**WORK REQUIRED:** Which lines below contain "Papers"? Copy every one of them.

Stored data entries

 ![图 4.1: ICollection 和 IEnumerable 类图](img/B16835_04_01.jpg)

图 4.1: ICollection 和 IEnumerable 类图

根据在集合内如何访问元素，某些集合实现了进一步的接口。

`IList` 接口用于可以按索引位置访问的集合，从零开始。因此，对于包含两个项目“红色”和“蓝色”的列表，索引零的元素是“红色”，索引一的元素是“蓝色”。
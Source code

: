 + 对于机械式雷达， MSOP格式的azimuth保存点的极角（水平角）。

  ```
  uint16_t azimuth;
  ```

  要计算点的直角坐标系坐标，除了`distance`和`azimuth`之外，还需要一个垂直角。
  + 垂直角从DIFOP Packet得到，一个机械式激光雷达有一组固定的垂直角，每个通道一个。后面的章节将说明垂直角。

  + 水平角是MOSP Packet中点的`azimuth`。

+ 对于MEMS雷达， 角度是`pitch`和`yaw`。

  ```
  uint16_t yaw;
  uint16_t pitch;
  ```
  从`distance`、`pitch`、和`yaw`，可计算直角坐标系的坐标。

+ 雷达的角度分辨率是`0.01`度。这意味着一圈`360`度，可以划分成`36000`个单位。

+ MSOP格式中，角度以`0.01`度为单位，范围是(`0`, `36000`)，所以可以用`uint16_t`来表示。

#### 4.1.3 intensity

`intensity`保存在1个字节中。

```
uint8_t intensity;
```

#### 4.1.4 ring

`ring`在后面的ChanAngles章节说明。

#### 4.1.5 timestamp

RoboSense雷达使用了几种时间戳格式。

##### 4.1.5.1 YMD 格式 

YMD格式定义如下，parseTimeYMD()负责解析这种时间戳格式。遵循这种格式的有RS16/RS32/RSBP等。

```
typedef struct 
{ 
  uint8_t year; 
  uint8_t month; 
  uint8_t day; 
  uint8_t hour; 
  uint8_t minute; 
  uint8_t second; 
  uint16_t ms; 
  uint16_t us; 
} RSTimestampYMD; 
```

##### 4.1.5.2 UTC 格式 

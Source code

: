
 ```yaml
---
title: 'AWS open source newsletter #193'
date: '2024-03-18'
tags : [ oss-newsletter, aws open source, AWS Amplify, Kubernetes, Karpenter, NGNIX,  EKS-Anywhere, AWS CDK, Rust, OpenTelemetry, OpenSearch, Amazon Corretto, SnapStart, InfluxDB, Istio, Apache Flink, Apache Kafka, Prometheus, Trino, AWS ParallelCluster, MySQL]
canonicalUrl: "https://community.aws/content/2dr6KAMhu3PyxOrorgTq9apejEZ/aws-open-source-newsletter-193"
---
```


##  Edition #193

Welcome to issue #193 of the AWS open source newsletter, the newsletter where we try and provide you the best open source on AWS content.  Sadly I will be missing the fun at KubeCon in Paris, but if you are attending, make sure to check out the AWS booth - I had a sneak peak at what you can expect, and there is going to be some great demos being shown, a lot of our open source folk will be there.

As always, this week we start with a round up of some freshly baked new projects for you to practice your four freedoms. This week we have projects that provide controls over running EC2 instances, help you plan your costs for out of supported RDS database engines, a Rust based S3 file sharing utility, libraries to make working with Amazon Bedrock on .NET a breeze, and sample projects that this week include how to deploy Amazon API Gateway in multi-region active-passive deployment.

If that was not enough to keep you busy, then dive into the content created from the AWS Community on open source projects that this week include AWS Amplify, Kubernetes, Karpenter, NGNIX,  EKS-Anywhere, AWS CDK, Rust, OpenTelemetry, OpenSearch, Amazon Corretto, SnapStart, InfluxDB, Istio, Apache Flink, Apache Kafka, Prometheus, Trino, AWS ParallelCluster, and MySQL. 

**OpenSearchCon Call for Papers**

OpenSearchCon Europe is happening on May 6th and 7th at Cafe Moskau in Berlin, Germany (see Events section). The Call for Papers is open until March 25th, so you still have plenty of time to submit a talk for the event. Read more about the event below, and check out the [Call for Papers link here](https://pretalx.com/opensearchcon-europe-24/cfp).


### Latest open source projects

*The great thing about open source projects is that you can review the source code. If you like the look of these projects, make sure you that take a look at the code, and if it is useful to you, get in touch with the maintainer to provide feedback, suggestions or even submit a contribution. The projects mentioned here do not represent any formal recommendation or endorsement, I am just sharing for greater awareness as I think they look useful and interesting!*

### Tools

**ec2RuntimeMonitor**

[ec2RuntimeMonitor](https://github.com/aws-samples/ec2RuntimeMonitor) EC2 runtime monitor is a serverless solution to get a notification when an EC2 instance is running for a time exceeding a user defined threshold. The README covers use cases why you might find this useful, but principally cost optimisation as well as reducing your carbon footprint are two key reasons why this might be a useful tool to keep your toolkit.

**REPLY:**
**OpenSearchCon Call for Papers**
OpenSearchCon Europe is happening on May 6th and 7th at Cafe Moskau in Berlin, Germany (see Events section). The Call for Papers is open until March 25th, so you still have plenty of time to submit a talk for the event. Read more about the event below, and check out the [Call for Papers link here](https://pretalx.com/opensearchcon-europe-24/cfp).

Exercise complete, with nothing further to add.